Judge Grants Protection To COPA in Police Shooting
Circuit Court Judge James N. O’Hara ruled Wednesday that the agency investigating allegations of police misconduct will not have to turn over the findings of third parties used by the agency in the investigation of a 2015 fatal police shooting.
Claiming “consultant privilege,” Judge O’Hara ruled that third parties hired by the Civilian Office of Police Accountability (COPA) to investigate the 2015 fatal police shooting of Quintonio LeGrier and an innocent bystander, Bettie Jones, by Chicago Police Officer Robert Rialmo will not have to reveal any conclusions made by at least two outside parties.
COPA has ruled that the shooting of LeGrier, who wielded a bat and charged at officers responding to a domestic disturbance call, was unjustified. The FOP has strongly denounced the ruling.
From the Sun-Times:
Leaders of the rank-and-file Chicago Police officers’ union on Friday slammed the city’s police oversight agency, demanding a “clarification” on use-of-force policies a day after Officer Robert Rialmo’s 2015 shooting of Quintonio LeGrier and Bettie Jones was ruled unjustified.
“If an offender is wielding a bat against an officer, must he or she wait until they are actually struck before they can defend themselves?” union officials wrote in a statement.
“Must they wait until they see a muzzle flash of a gun before any attempts to protect their lives and those of the public would be deemed reasonable? How far can the weapon be found from an offender before an officer’s use of force is deemed legitimate? Six feet? Ten feet? Fifteen?”
In response to COPA’s ruling that the shooting was unjustified, attorneys for the FOP filed a Freedom of Information (FOIA) request. That request ultimately revealed that at least two outside parties had been hired by the city in their investigation, but the hiring of these investigators and their findings were kept secret.

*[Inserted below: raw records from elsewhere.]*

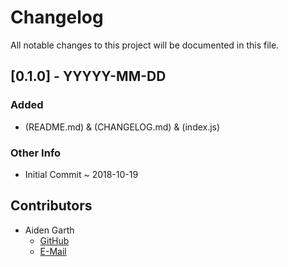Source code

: # Changelog

All notable changes to this project will be documented in this file.

## [0.1.0] - YYYYY-MM-DD

### Added

- (README.md) & (CHANGELOG.md) & (index.js)

### Other Info

- Initial Commit ~ 2018-10-19

## **Contributors**

- Aiden Garth
  - [GitHub](https://github.com/Aiden-Garth)
  - [E-Mail](mailto:truecoder.business@outlook.com)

The city also failed to turn over the findings to prosecutors as well as Superintendent Eddie Johnson, who now must decide whether Officer Rialmo should be recommended for firing.
According to the Sun-Times, Johnson sent a letter to COPA:
Johnson has a 60-day window in which to decide whether he will recommend that the Police Board fire Rialmo — but in the letter, he makes it clear that he won’t start the clock until COPA comes clean with the “entire file and relevant evidence” in the case.

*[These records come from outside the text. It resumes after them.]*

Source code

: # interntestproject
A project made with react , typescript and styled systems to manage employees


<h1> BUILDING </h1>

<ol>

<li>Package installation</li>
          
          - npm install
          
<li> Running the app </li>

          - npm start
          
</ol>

“Despite the fact that COPA informed the media of its final opinion, CPD has not received the entire file. I am requesting that COPA confirm that CPD has everything that COPA consulted or relied upon in rendering its opinion in this matter and ask that COPA provide every document that is relevant to this investigation, including but not limited to exhibits, witness interviews, videos and expert reports,” Johnson wrote in the letter, which was obtained by the Chicago Sun-Times.
“It is only upon receipts of those materials that COPA will have complied with the ordinance and it is only then that CPD can complete a full review of this investigation.”

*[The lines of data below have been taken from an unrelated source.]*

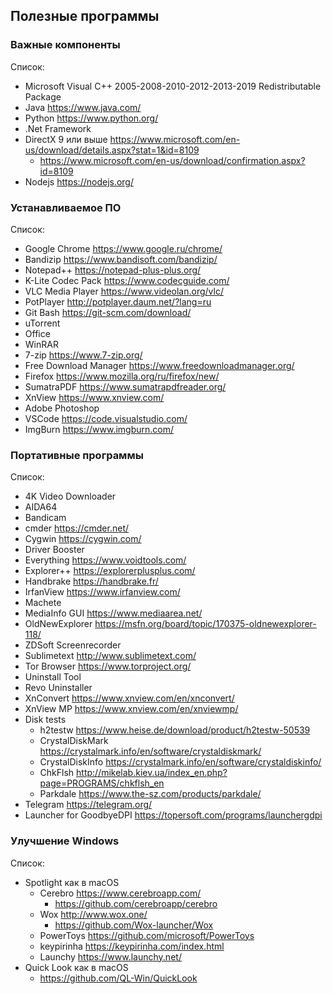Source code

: ## Полезные программы

### Важные компоненты

Список:

* Microsoft Visual C++ 2005-2008-2010-2012-2013-2019 Redistributable Package
* Java https://www.java.com/
* Python https://www.python.org/
* .Net Framework
* DirectX 9 или выше https://www.microsoft.com/en-us/download/details.aspx?stat=1&id=8109
  * https://www.microsoft.com/en-us/download/confirmation.aspx?id=8109
* Nodejs https://nodejs.org/

### Устанавливаемое ПО

Список:

* Google Chrome https://www.google.ru/chrome/
* Bandizip https://www.bandisoft.com/bandizip/
* Notepad++ https://notepad-plus-plus.org/
* K-Lite Codec Pack https://www.codecguide.com/
* VLC Media Player https://www.videolan.org/vlc/
* PotPlayer http://potplayer.daum.net/?lang=ru
* Git Bash https://git-scm.com/download/
* uTorrent
* Office
* WinRAR
* 7-zip https://www.7-zip.org/
* Free Download Manager https://www.freedownloadmanager.org/
* Firefox https://www.mozilla.org/ru/firefox/new/
* SumatraPDF https://www.sumatrapdfreader.org/
* XnView https://www.xnview.com/
* Adobe Photoshop
* VSCode https://code.visualstudio.com/
* ImgBurn https://www.imgburn.com/

### Портативные программы

Список:

* 4K Video Downloader
* AIDA64
* Bandicam
* cmder https://cmder.net/
* Cygwin https://cygwin.com/
* Driver Booster
* Everything https://www.voidtools.com/
* Explorer++ https://explorerplusplus.com/
* Handbrake https://handbrake.fr/
* IrfanView https://www.irfanview.com/
* Machete
* MediaInfo GUI https://www.mediaarea.net/
* OldNewExplorer https://msfn.org/board/topic/170375-oldnewexplorer-118/
* ZDSoft Screenrecorder
* Sublimetext http://www.sublimetext.com/
* Tor Browser https://www.torproject.org/
* Uninstall Tool
* Revo Uninstaller
* XnConvert https://www.xnview.com/en/xnconvert/
* XnView MP https://www.xnview.com/en/xnviewmp/
* Disk tests
  * h2testw https://www.heise.de/download/product/h2testw-50539
  * CrystalDiskMark https://crystalmark.info/en/software/crystaldiskmark/
  * CrystalDiskInfo https://crystalmark.info/en/software/crystaldiskinfo/
  * ChkFlsh http://mikelab.kiev.ua/index_en.php?page=PROGRAMS/chkflsh_en
  * Parkdale https://www.the-sz.com/products/parkdale/
* Telegram https://telegram.org/
* Launcher for GoodbyeDPI https://topersoft.com/programs/launchergdpi

### Улучшение Windows

Список:

* Spotlight как в macOS
  * Cerebro https://www.cerebroapp.com/
    * https://github.com/cerebroapp/cerebro
  * Wox http://www.wox.one/
    * https://github.com/Wox-launcher/Wox
  * PowerToys https://github.com/microsoft/PowerToys
  * keypirinha https://keypirinha.com/index.html
  * Launchy https://www.launchy.net/
* Quick Look как в macOS
  * https://github.com/QL-Win/QuickLook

Judge O’Hara’s ruling means a key question remains unanswered: Did these third parties conclude that the shooting of LeGrier, who was wielding a bat when Officer Rialmo shot him, was justified?
Another question emerges, this one about the Chicago media: How will the Chicago media respond to the ruling by Judge O’Hara? Strikingly, there was no report by the media about O’Hara’s ruling. Will Chicago’s reporters now ignore the findings of these third parties?
Imagine for a moment if the city were keeping secret third-party findings in a story that might cast a shadow on a Chicago Police detective. Would the reporters remain silent about it, then? Would they challenge such a ruling?